══ Material shown
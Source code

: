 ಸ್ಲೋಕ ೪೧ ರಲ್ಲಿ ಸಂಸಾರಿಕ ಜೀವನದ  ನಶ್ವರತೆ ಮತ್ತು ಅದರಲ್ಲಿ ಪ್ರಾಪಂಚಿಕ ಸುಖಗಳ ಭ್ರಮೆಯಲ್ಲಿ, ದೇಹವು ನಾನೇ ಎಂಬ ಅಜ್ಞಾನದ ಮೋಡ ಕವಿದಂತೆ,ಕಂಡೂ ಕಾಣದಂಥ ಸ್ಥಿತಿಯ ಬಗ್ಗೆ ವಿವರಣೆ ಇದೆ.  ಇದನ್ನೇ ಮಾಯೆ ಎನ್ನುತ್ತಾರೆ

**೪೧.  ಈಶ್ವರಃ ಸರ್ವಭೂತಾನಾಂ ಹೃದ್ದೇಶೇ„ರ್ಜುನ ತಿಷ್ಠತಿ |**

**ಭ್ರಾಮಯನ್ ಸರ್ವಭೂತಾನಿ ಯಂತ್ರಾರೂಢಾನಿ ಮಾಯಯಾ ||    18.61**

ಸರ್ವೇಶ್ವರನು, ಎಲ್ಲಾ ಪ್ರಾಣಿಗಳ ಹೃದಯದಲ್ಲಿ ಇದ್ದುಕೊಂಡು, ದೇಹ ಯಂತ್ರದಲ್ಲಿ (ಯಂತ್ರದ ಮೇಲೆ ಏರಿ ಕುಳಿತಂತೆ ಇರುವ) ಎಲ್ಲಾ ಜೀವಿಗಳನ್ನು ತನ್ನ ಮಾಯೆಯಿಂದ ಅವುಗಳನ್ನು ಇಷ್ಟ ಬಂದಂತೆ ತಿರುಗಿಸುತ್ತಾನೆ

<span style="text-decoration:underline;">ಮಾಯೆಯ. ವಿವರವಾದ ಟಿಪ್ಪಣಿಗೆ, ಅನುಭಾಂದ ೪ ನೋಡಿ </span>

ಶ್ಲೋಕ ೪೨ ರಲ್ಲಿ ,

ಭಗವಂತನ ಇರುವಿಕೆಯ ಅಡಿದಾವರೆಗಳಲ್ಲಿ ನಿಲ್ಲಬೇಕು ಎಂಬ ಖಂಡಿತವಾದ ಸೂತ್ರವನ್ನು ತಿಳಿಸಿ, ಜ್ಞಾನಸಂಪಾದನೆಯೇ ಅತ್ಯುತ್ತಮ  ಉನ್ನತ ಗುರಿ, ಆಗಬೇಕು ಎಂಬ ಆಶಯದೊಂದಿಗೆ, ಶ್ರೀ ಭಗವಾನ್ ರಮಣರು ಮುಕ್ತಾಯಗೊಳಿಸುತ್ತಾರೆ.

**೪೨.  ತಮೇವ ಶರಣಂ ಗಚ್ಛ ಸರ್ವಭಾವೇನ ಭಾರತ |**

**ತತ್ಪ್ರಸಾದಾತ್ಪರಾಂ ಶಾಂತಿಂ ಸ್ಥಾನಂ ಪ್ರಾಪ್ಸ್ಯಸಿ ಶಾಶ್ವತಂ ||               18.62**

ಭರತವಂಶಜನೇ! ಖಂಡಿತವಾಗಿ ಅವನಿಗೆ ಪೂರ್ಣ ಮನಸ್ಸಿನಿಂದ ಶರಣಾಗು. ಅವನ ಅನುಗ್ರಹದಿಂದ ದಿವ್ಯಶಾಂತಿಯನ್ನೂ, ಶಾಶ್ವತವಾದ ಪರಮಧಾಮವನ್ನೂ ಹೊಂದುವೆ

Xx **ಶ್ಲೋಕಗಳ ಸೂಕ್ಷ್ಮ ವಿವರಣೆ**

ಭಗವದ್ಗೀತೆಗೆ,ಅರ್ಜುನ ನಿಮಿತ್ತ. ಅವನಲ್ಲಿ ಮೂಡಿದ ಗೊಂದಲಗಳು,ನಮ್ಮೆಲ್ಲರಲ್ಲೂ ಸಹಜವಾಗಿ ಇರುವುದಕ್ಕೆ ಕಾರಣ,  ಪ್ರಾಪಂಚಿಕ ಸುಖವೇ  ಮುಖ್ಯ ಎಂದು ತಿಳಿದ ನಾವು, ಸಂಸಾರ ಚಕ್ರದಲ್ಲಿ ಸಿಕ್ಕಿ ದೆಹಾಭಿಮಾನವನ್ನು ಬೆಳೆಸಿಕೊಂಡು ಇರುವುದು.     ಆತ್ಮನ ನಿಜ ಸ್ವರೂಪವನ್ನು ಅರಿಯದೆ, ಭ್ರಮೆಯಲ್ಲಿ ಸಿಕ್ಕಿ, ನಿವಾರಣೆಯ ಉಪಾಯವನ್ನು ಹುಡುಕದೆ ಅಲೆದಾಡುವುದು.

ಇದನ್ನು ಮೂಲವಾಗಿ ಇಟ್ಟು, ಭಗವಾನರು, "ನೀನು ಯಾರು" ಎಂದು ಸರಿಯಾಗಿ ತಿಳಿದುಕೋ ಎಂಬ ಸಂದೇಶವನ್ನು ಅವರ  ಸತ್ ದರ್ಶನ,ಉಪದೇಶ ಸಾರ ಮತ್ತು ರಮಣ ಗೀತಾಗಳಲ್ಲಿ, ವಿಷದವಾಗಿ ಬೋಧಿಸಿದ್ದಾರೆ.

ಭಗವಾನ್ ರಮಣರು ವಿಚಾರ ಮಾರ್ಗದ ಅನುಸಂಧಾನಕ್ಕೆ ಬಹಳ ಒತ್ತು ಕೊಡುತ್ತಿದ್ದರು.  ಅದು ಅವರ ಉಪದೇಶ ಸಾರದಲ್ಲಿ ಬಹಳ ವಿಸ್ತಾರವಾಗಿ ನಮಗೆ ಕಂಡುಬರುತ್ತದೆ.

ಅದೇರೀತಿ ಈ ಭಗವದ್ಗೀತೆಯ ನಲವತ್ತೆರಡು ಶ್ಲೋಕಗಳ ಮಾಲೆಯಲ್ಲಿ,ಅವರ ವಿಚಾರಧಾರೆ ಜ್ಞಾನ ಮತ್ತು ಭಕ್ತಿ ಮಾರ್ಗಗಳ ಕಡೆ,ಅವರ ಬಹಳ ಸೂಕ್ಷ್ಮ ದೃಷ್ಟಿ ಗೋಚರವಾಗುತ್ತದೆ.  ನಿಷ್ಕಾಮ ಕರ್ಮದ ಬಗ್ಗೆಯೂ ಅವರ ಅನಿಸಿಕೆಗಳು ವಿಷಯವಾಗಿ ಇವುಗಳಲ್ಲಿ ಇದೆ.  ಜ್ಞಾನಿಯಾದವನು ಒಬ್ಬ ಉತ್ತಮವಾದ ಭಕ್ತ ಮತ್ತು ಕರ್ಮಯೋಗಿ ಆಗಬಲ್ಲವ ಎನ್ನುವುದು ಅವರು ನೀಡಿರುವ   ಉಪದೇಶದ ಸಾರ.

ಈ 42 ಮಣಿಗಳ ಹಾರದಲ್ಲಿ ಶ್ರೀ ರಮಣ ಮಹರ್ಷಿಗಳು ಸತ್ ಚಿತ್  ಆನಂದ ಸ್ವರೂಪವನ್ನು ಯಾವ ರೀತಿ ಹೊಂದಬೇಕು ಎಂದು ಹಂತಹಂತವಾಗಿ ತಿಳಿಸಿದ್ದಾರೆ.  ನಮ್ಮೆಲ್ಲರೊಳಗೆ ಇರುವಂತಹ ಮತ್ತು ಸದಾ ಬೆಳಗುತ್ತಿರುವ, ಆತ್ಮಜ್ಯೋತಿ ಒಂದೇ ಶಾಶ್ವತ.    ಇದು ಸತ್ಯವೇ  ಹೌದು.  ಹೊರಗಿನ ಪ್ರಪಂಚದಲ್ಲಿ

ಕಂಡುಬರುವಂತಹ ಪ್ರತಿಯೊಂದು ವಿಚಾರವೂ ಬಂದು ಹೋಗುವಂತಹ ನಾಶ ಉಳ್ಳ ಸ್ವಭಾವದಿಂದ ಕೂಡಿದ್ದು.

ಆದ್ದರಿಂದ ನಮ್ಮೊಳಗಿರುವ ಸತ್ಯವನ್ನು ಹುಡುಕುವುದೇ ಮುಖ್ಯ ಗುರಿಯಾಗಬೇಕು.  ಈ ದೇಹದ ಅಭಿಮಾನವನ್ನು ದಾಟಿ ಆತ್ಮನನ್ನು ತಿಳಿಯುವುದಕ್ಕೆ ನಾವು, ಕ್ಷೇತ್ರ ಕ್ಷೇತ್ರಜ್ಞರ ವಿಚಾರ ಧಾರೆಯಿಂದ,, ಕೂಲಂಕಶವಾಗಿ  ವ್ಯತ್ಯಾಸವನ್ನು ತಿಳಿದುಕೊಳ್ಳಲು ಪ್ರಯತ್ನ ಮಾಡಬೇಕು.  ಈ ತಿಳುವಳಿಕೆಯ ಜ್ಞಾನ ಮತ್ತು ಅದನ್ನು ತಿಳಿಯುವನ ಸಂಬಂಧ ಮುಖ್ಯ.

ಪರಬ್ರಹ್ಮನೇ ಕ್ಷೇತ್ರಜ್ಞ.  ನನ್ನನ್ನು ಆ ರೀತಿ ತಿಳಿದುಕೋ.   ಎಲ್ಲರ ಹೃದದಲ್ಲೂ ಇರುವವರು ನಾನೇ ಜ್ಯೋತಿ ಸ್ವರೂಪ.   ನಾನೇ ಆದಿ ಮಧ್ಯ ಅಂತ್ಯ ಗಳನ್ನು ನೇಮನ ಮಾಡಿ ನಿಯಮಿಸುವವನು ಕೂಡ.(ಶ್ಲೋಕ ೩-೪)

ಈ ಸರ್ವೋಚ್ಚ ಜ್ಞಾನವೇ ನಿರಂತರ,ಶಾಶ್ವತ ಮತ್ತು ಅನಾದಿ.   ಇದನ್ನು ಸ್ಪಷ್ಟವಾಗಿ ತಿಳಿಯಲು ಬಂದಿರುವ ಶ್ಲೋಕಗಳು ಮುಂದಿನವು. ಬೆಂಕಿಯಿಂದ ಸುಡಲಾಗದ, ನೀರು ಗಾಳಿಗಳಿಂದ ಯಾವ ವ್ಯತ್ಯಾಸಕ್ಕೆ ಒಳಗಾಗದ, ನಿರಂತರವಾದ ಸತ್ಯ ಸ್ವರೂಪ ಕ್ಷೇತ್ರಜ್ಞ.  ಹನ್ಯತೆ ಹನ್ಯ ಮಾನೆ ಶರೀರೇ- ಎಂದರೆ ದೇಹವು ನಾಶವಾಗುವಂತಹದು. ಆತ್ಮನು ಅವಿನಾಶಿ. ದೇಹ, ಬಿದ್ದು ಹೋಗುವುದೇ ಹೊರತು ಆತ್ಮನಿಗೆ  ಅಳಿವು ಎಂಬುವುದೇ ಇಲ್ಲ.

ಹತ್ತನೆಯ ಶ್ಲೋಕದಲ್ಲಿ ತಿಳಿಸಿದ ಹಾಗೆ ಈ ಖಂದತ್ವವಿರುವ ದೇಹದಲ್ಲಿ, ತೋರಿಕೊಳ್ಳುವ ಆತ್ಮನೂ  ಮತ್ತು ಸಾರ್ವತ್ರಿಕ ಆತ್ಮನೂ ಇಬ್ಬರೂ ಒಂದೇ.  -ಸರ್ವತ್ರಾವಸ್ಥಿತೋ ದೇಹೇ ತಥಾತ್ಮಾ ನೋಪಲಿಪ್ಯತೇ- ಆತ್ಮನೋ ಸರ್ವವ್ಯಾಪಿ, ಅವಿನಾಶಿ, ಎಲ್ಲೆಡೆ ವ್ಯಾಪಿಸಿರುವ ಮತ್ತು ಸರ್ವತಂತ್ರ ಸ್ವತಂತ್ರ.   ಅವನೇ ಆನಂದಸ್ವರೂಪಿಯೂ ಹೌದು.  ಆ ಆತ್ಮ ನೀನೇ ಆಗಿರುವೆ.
════
**Problem**
The answer must hold exactly the lines of the entries above, from the first line through the line that contains "ಭಗವಾನ್ ರಮಣರು ವಿಚಾರ", and no others.

**Solution**
Source code

: ಸ್ಲೋಕ ೪೧ ರಲ್ಲಿ ಸಂಸಾರಿಕ ಜೀವನದ  ನಶ್ವರತೆ ಮತ್ತು ಅದರಲ್ಲಿ ಪ್ರಾಪಂಚಿಕ ಸುಖಗಳ ಭ್ರಮೆಯಲ್ಲಿ, ದೇಹವು ನಾನೇ ಎಂಬ ಅಜ್ಞಾನದ ಮೋಡ ಕವಿದಂತೆ,ಕಂಡೂ ಕಾಣದಂಥ ಸ್ಥಿತಿಯ ಬಗ್ಗೆ ವಿವರಣೆ ಇದೆ.  ಇದನ್ನೇ ಮಾಯೆ ಎನ್ನುತ್ತಾರೆ

**೪೧.  ಈಶ್ವರಃ ಸರ್ವಭೂತಾನಾಂ ಹೃದ್ದೇಶೇ„ರ್ಜುನ ತಿಷ್ಠತಿ |**

**ಭ್ರಾಮಯನ್ ಸರ್ವಭೂತಾನಿ ಯಂತ್ರಾರೂಢಾನಿ ಮಾಯಯಾ ||    18.61**

ಸರ್ವೇಶ್ವರನು, ಎಲ್ಲಾ ಪ್ರಾಣಿಗಳ ಹೃದಯದಲ್ಲಿ ಇದ್ದುಕೊಂಡು, ದೇಹ ಯಂತ್ರದಲ್ಲಿ (ಯಂತ್ರದ ಮೇಲೆ ಏರಿ ಕುಳಿತಂತೆ ಇರುವ) ಎಲ್ಲಾ ಜೀವಿಗಳನ್ನು ತನ್ನ ಮಾಯೆಯಿಂದ ಅವುಗಳನ್ನು ಇಷ್ಟ ಬಂದಂತೆ ತಿರುಗಿಸುತ್ತಾನೆ

<span style="text-decoration:underline;">ಮಾಯೆಯ. ವಿವರವಾದ ಟಿಪ್ಪಣಿಗೆ, ಅನುಭಾಂದ ೪ ನೋಡಿ </span>

ಶ್ಲೋಕ ೪೨ ರಲ್ಲಿ ,

ಭಗವಂತನ ಇರುವಿಕೆಯ ಅಡಿದಾವರೆಗಳಲ್ಲಿ ನಿಲ್ಲಬೇಕು ಎಂಬ ಖಂಡಿತವಾದ ಸೂತ್ರವನ್ನು ತಿಳಿಸಿ, ಜ್ಞಾನಸಂಪಾದನೆಯೇ ಅತ್ಯುತ್ತಮ  ಉನ್ನತ ಗುರಿ, ಆಗಬೇಕು ಎಂಬ ಆಶಯದೊಂದಿಗೆ, ಶ್ರೀ ಭಗವಾನ್ ರಮಣರು ಮುಕ್ತಾಯಗೊಳಿಸುತ್ತಾರೆ.

**೪೨.  ತಮೇವ ಶರಣಂ ಗಚ್ಛ ಸರ್ವಭಾವೇನ ಭಾರತ |**

**ತತ್ಪ್ರಸಾದಾತ್ಪರಾಂ ಶಾಂತಿಂ ಸ್ಥಾನಂ ಪ್ರಾಪ್ಸ್ಯಸಿ ಶಾಶ್ವತಂ ||               18.62**

ಭರತವಂಶಜನೇ! ಖಂಡಿತವಾಗಿ ಅವನಿಗೆ ಪೂರ್ಣ ಮನಸ್ಸಿನಿಂದ ಶರಣಾಗು. ಅವನ ಅನುಗ್ರಹದಿಂದ ದಿವ್ಯಶಾಂತಿಯನ್ನೂ, ಶಾಶ್ವತವಾದ ಪರಮಧಾಮವನ್ನೂ ಹೊಂದುವೆ

Xx **ಶ್ಲೋಕಗಳ ಸೂಕ್ಷ್ಮ ವಿವರಣೆ**

ಭಗವದ್ಗೀತೆಗೆ,ಅರ್ಜುನ ನಿಮಿತ್ತ. ಅವನಲ್ಲಿ ಮೂಡಿದ ಗೊಂದಲಗಳು,ನಮ್ಮೆಲ್ಲರಲ್ಲೂ ಸಹಜವಾಗಿ ಇರುವುದಕ್ಕೆ ಕಾರಣ,  ಪ್ರಾಪಂಚಿಕ ಸುಖವೇ  ಮುಖ್ಯ ಎಂದು ತಿಳಿದ ನಾವು, ಸಂಸಾರ ಚಕ್ರದಲ್ಲಿ ಸಿಕ್ಕಿ ದೆಹಾಭಿಮಾನವನ್ನು ಬೆಳೆಸಿಕೊಂಡು ಇರುವುದು.     ಆತ್ಮನ ನಿಜ ಸ್ವರೂಪವನ್ನು ಅರಿಯದೆ, ಭ್ರಮೆಯಲ್ಲಿ ಸಿಕ್ಕಿ, ನಿವಾರಣೆಯ ಉಪಾಯವನ್ನು ಹುಡುಕದೆ ಅಲೆದಾಡುವುದು.

ಇದನ್ನು ಮೂಲವಾಗಿ ಇಟ್ಟು, ಭಗವಾನರು, "ನೀನು ಯಾರು" ಎಂದು ಸರಿಯಾಗಿ ತಿಳಿದುಕೋ ಎಂಬ ಸಂದೇಶವನ್ನು ಅವರ  ಸತ್ ದರ್ಶನ,ಉಪದೇಶ ಸಾರ ಮತ್ತು ರಮಣ ಗೀತಾಗಳಲ್ಲಿ, ವಿಷದವಾಗಿ ಬೋಧಿಸಿದ್ದಾರೆ.

ಭಗವಾನ್ ರಮಣರು ವಿಚಾರ ಮಾರ್ಗದ ಅನುಸಂಧಾನಕ್ಕೆ ಬಹಳ ಒತ್ತು ಕೊಡುತ್ತಿದ್ದರು.  ಅದು ಅವರ ಉಪದೇಶ ಸಾರದಲ್ಲಿ ಬಹಳ ವಿಸ್ತಾರವಾಗಿ ನಮಗೆ ಕಂಡುಬರುತ್ತದೆ.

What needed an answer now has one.